Il padre Sogol ci aveva raccontato a questo proposito di aver già fatto degli esperimenti destinati a misurare la potenza del pensiero umano. Riferirò solo quello che ho afferrato. Al momento mi ero chiesto se bisognasse prendere tutto alla lettera e, sempre assorto nei miei studi favoriti, avevo ammirato in Sogol un inventore di “simboli astratti”: una cosa astratta che simbolizza una cosa concreta, al contrario del solito. Ma un seguito ho constatato che queste nozioni di astratto e concreto non avevano molto senso, come avrei dovuto capire leggendo Senofane di Elea o lo stesso Shakespeare: una cosa è o non è. Sogol, dunque, aveva tentato di “misurare il pensiero”; non nel senso inteso dagli psicotecnici o dagli esperti di test, che si limitano a confrontare il modo in cui un individuo esercita tale o tal’altra attività (d’altronde spesso del tutto estranea al pensiero) con il modo in cui la media degli individui della stessa età esercitano la medesima attività. Si trattava di misurare il pensiero in valore assoluto. “Questo potere” diceva Sogol, è aritmetico. Infatti ogni pensiero consiste nella capacità di afferrare le divisioni di un tutto; ora, i numeri non sono altro che le divisioni dell’unità, cioè le divisioni di un tutto assolutamente qualsiasi.

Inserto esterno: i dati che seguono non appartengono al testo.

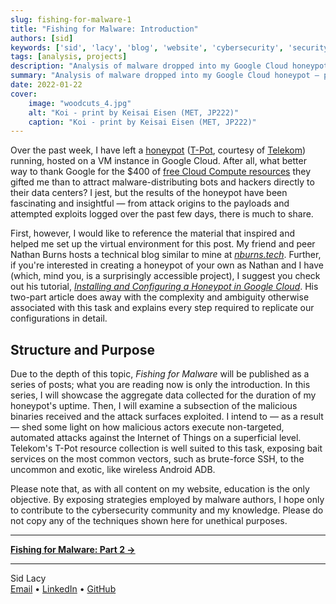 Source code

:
 ```yaml
---
slug: fishing-for-malware-1
title: "Fishing for Malware: Introduction"
authors: [sid]
keywords: ['sid', 'lacy', 'blog', 'website', 'cybersecurity', 'security', 'computer', 'honeypot', 'malware', 'tech', 'network']
tags: [analysis, projects]
description: "Analysis of malware dropped into my Google Cloud honeypot — preliminary notes"
summary: "Analysis of malware dropped into my Google Cloud honeypot — preliminary notes"
date: 2022-01-22
cover:
    image: "woodcuts_4.jpg"
    alt: "Koi - print by Keisai Eisen (MET, JP222)"
    caption: "Koi - print by Keisai Eisen (MET, JP222)"
---
```


Over the past week, I have left a [honeypot](https://usa.kaspersky.com/resource-center/threats/what-is-a-honeypot) ([T-Pot]((https://github.com/telekom-security/tpotce)), courtesy of [Telekom](https://github.com/telekom-security)) running, hosted on a VM instance in Google Cloud. After all, what better way to thank Google for the $400 of [free Cloud Compute resources](https://cloud.google.com/free/docs/gcp-free-tier) they gifted me than to attract malware-distributing bots and hackers directly to their data centers? I jest, but the results of the honeypot have been fascinating and insightful — from attack origins to the payloads and attempted exploits logged over the past few days, there is much to share. 

First, however, I would like to reference the material that inspired and helped me set up the virtual environment for this post. My friend and peer Nathan Burns hosts a technical blog similar to mine at [*nburns.tech*](https://nburns.tech). Further, if you're interested in creating a honeypot of your own as Nathan and I have (which, mind you, is a surprisingly accessible project), I suggest you check out his tutorial, [*Installing and Configuring a Honeypot in Google Cloud*](https://nburns.tech/docs/Tutorials/honeypot_1). His two-part article does away with the complexity and ambiguity otherwise associated with this task and explains every step required to replicate our configurations in detail.

## Structure and Purpose

Due to the depth of this topic, *Fishing for Malware* will be published as a series of posts; what you are reading now is only the introduction. In this series, I will showcase the aggregate data collected for the duration of my honeypot's uptime. Then, I will examine a subsection of the malicious binaries received and the attack surfaces exploited. I intend to — as a result — shed some light on how malicious actors execute non-targeted, automated attacks against the Internet of Things on a superficial level. Telekom's T-Pot resource collection is well suited to this task, exposing bait services on the most common vectors, such as brute-force SSH, to the uncommon and exotic, like wireless Android ADB.

Please note that, as with all content on my website, education is the only objective. By exposing strategies employed by malware authors, I hope only to contribute to the cybersecurity community and my knowledge. Please do not copy any of the techniques shown here for unethical purposes.

---

**[Fishing for Malware: Part 2 →](/posts/fishing-for-malware-2)**

---

Sid Lacy  
[Email](mailto:contact@swlacy.com?subject=Hello!) • [LinkedIn](https://www.linkedin.com/in/lacysw/) • [GitHub](https://github.com/lacysw)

Osservai dunque su di me e su qualche altro quanti numeri un uomo può veramente pensare cioè rappresentarseli senza scomporli e senza raffigurarseli; quante le conseguenze successive di un principio che si può afferrare in una sola volta, istantaneamente; quante le specie incluse in un genere; quante le relazioni di causa a effetto, di fine a mezzo; e non trovai mai un numero superiore a 4. E già questo numero 4 corrispondeva a uno sforzo eccezionale che solo di rado riuscivo ad ottenere. Il pensiero dell’idiota si fermava a 1 e il pensiero normale della maggior parte della gente arrivava fino a 2, talvolta a 3, molto raramente a 4. Se volete, riprenderò con voi qualcuno di questi esperimenti. Seguitemi bene.”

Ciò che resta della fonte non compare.